**WHAT THE TASK ASKS**: Copy each line of the records that holds the string "dependencies".

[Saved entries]
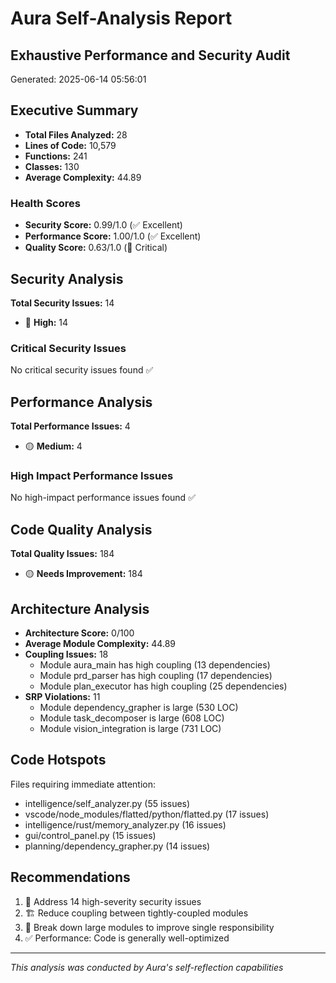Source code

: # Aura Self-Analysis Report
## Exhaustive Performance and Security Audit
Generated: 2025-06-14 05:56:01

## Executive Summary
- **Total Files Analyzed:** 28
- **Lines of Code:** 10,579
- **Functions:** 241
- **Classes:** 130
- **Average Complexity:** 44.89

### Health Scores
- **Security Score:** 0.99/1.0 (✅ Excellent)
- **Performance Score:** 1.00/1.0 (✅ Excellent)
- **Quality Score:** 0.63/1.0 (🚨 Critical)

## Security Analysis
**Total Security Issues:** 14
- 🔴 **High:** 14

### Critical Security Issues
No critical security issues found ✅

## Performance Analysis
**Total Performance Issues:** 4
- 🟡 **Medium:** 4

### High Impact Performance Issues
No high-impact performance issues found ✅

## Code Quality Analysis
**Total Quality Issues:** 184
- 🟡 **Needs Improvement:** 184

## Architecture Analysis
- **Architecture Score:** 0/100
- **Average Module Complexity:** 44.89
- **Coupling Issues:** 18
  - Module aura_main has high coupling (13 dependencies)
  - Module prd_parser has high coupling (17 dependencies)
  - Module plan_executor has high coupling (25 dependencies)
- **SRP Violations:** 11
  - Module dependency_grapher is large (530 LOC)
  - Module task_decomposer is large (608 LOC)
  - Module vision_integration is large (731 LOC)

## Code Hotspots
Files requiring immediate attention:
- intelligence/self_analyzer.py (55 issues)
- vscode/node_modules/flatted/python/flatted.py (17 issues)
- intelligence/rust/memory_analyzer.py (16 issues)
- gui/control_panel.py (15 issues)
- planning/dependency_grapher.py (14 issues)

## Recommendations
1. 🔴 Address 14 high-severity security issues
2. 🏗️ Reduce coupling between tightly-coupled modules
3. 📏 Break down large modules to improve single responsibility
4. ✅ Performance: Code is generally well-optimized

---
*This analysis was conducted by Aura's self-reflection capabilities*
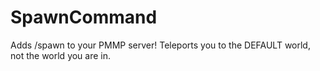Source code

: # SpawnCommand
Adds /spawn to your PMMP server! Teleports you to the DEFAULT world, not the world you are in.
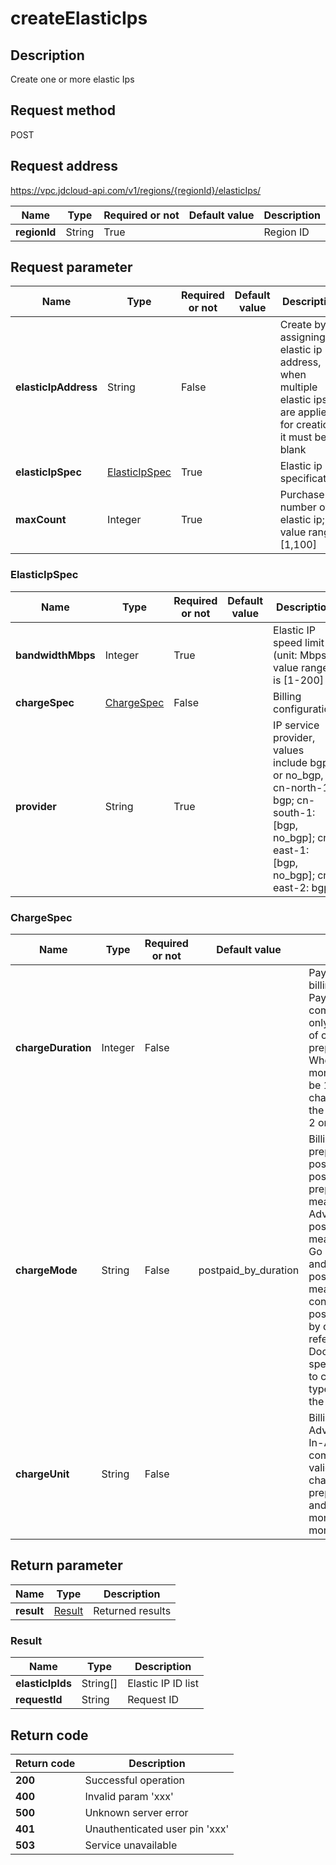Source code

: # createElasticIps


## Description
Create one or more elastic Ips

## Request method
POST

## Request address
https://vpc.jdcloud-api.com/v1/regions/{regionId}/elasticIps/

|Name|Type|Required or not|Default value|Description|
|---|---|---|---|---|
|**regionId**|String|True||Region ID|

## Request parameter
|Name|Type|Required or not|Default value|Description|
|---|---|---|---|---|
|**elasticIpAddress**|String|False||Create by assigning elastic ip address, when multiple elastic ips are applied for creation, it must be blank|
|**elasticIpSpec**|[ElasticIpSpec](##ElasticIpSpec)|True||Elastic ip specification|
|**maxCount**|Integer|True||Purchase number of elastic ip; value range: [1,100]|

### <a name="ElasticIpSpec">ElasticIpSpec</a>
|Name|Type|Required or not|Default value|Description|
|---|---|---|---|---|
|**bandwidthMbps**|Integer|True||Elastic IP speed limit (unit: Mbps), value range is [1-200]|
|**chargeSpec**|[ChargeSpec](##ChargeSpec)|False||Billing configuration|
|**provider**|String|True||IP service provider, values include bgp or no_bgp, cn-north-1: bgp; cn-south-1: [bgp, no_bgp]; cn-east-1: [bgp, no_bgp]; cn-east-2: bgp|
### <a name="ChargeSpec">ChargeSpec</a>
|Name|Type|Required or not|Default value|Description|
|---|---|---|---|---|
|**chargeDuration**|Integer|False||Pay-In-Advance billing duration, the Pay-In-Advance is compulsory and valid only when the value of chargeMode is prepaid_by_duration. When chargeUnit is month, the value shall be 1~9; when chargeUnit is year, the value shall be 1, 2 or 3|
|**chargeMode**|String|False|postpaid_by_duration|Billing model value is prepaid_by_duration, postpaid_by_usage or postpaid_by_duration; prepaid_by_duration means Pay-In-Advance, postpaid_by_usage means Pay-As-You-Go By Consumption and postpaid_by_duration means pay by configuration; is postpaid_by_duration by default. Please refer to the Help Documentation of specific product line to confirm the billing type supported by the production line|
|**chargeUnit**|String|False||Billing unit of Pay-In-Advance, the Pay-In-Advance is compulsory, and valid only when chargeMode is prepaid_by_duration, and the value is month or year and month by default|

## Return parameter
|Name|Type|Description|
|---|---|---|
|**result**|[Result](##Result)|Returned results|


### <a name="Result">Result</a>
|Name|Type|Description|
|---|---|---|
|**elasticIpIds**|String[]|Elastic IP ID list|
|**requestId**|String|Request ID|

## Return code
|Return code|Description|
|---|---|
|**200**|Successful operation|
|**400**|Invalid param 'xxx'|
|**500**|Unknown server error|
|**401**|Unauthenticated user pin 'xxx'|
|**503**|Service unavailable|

**SOLUTION TO THIS EXERCISE**:
  - Module aura_main has high coupling (13 dependencies)
  - Module prd_parser has high coupling (17 dependencies)
  - Module plan_executor has high coupling (25 dependencies)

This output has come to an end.